_ACTIVITY_
The lines to output run from the first line of the entries below through the line containing "Universidad Autónoma de"; copy them exactly and leave out pictures.

·····

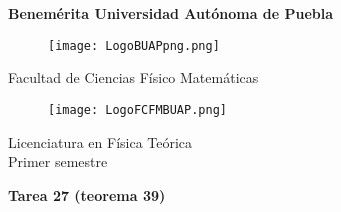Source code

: \documentclass[12pt]{article}
\begin{document}
\begingroup
\begin{titlepage}
	\noindent
	\vspace{1mm}
\end{titlepage}
\endgroup

\pagestyle{empty} 
\setlength{\parindent}{0pt}
\sffamily


\begin{center} 

    \LARGE{\bf{\textsf{Benemérita Universidad Autónoma de Puebla}}} \\[0.5cm]
    
\begin{figure}[htb] \centering

    \texttt{[image: LogoBUAPpng.png]} 

\end{figure}


    \LARGE{Facultad de Ciencias Físico Matemáticas}\\[0.5cm]

\begin{figure}[htb] \centering

    \texttt{[image: LogoFCFMBUAP.png]} 
    
\end{figure} 


    \Large{Licenciatura en Física Teórica}\\[0.5cm]
    \Large{Primer semestre} 

\end{center} \vspace{0.3cm}

\begin{center}

    {\Large{\bfseries{{\textcolor{carrotorange}{Tarea 27 (teorema 39)}}}}} \\ 
    
\end{center}
\end{document}
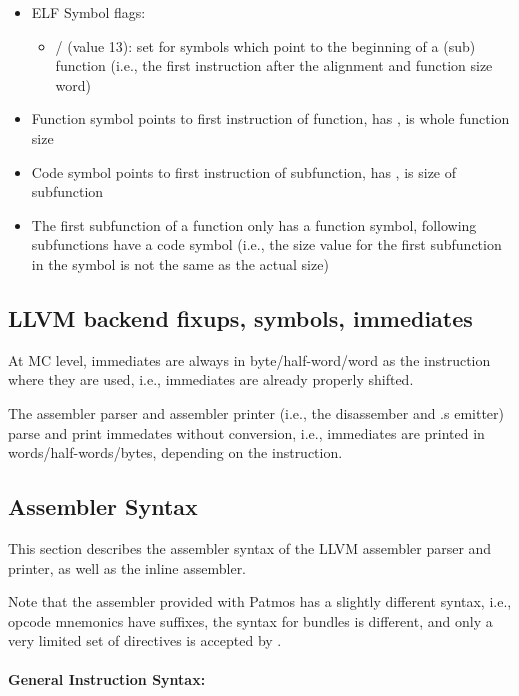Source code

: \begin{itemize}
\item ELF Symbol flags:
  \begin{itemize}
  \item {} /  (value 13): set for symbols which point to the beginning of a (sub) function
      (i.e., the first instruction after the alignment and function size word)
  \end{itemize}
\item Function symbol points to first instruction of function, has ,  is whole function size
\item Code symbol points to first instruction of subfunction, has ,  is size of subfunction
\item The first subfunction of a function only has a function symbol, following subfunctions have a code symbol (i.e.,
  the size value for the first subfunction in the symbol is not the same as the actual size)
\end{itemize}

\subsection{LLVM backend fixups, symbols, immediates}

At MC level, immediates are always in byte/half-word/word as the instruction where they are used,
i.e., immediates are already properly shifted.

The assembler parser and assembler printer (i.e., the disassember and .s emitter) parse and print
immedates without conversion, i.e., immediates are printed in words/half-words/bytes, depending on
the instruction. 


\subsection{Assembler Syntax}

This section describes the assembler syntax of the LLVM assembler parser and printer, as well as the inline assembler.

Note that the  assembler provided with Patmos has a slightly different syntax, i.e., opcode mnemonics
have suffixes, the syntax for bundles is different, and only a very limited set of directives is accepted by .

\paragraph{General Instruction Syntax:}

·····

_RESPONSE_
Source code

: \documentclass[12pt]{article}
\begin{document}
\begingroup
\begin{titlepage}
	\noindent
	\vspace{1mm}
\end{titlepage}
\endgroup

\pagestyle{empty} 
\setlength{\parindent}{0pt}
\sffamily


\begin{center} 

    \LARGE{\bf{\textsf{Benemérita Universidad Autónoma de Puebla}}} \\[0.5cm]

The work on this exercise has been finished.